Week 10

474. Ones and Zeroes

In the computer world, use restricted resource you have to generate maximum benefit is what we always want to pursue.

For now, suppose you are a dominator of m 0s and n 1s respectively. On the other hand, there is an array with strings consisting of only 0s and 1s.
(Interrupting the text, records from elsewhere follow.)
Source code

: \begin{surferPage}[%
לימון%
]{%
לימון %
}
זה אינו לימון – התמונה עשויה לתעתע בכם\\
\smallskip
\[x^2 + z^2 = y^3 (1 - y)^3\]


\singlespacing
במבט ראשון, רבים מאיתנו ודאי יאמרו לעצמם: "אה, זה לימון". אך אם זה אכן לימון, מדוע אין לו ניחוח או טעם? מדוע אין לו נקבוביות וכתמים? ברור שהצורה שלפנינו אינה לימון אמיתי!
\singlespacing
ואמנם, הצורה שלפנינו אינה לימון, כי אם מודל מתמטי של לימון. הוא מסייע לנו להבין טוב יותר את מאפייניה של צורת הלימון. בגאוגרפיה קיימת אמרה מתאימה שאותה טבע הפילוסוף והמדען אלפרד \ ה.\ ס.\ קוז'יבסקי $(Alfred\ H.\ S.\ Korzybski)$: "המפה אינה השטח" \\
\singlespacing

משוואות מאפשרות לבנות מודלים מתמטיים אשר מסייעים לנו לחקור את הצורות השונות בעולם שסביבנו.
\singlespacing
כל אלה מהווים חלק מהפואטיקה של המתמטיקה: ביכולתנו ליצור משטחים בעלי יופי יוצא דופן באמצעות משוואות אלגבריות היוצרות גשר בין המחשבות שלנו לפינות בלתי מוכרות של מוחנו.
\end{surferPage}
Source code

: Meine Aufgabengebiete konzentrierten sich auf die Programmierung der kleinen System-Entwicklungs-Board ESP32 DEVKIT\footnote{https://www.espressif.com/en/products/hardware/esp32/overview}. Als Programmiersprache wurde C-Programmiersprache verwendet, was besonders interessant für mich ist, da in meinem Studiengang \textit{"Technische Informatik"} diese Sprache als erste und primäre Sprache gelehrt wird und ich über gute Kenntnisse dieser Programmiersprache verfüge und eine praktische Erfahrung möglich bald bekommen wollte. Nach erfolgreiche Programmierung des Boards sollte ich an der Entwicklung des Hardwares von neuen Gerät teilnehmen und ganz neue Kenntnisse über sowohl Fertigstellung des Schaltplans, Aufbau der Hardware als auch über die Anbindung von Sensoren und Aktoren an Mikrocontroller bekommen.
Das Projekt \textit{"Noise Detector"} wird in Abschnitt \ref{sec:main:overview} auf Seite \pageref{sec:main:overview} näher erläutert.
Now your task is to find the maximum number of strings that you can form with given m 0s and n 1s. Each 0 and 1 can be used at most once.

Note:

• The given numbers of 0s and 1s will both not exceed 100
• The size of given string array won't exceed 600.

Example 1:

Input: Array = {"10", "0001", "111001", "1", "0"}, m = 5, n = 3
Output: 4

Explanation: This are totally 4 strings can be formed by the using of 5 0s and 3 1s, which are “10,”0001”,”1”,”0”

Example 2:

Input: Array = {"10", "0", "1"}, m = 1, n = 1
Output: 2

Explanation: You could form "10", but then you'd have nothing left. Better form "0" and "1".

my solution:

#include<vector>
#include<iostream>
#include<algorithm>
using namespace std;
class Solution {
public:
  int findMaxForm(vector<string>& strs, int m, int n) {     
    vector<int> list;
    bool flag = true;
    for (vector<string>::iterator i = strs.begin(); i != strs.end(); i++) {
      int count0 = 0, count1 = 0;
      for (auto p : *i) { if (p == '0') count0++; else count1++; }
      if ((m >= count0 && n >= count1)) {
        flag = false;
        vector<string> strs_cp = strs;
        strs_cp.erase(strs_cp.begin() + (i - strs.begin()));
        list.push_back(1 + findMaxForm(strs_cp, m - count0, n - ((*i).length() - count0)));
      }
    }
    if (!flag) return *max_element(list.begin(), list.end()); else return 0;
  }
};

在自己做这道题的过程中我使用的是递归的想法，能做出正确的答案，但是提交到leetcode显示Time limit exceeded。递归的做法虽然能做但是并没有利用到相同的子结构来降低复杂度。于是改出了一个非递归的做法。

#include<vector>
#include<iostream>
#include<algorithm>
using namespace std;
class Solution {
public:
  int findMaxForm(vector<string>& strs, int m, int n) {     
    vector<vector<int>> memory(m + 1, vector<int>(n + 1, 0));
    for (auto &s : strs) {
      int count0 = 0, count1 = 0;
      for (auto p : s) { if (p == '0') count0++; else count1++; }
      for (int i = m; i >= count0; i--) {
        for (int j = n; j >= count1; j--) {
          memory[i][j] = max(memory[i][j], memory[i - count0][j - count1] + 1);
        }
      }
    }
    return memory[m][n];
  }
};

用一个表来记录每组成一个字符串之后的状态。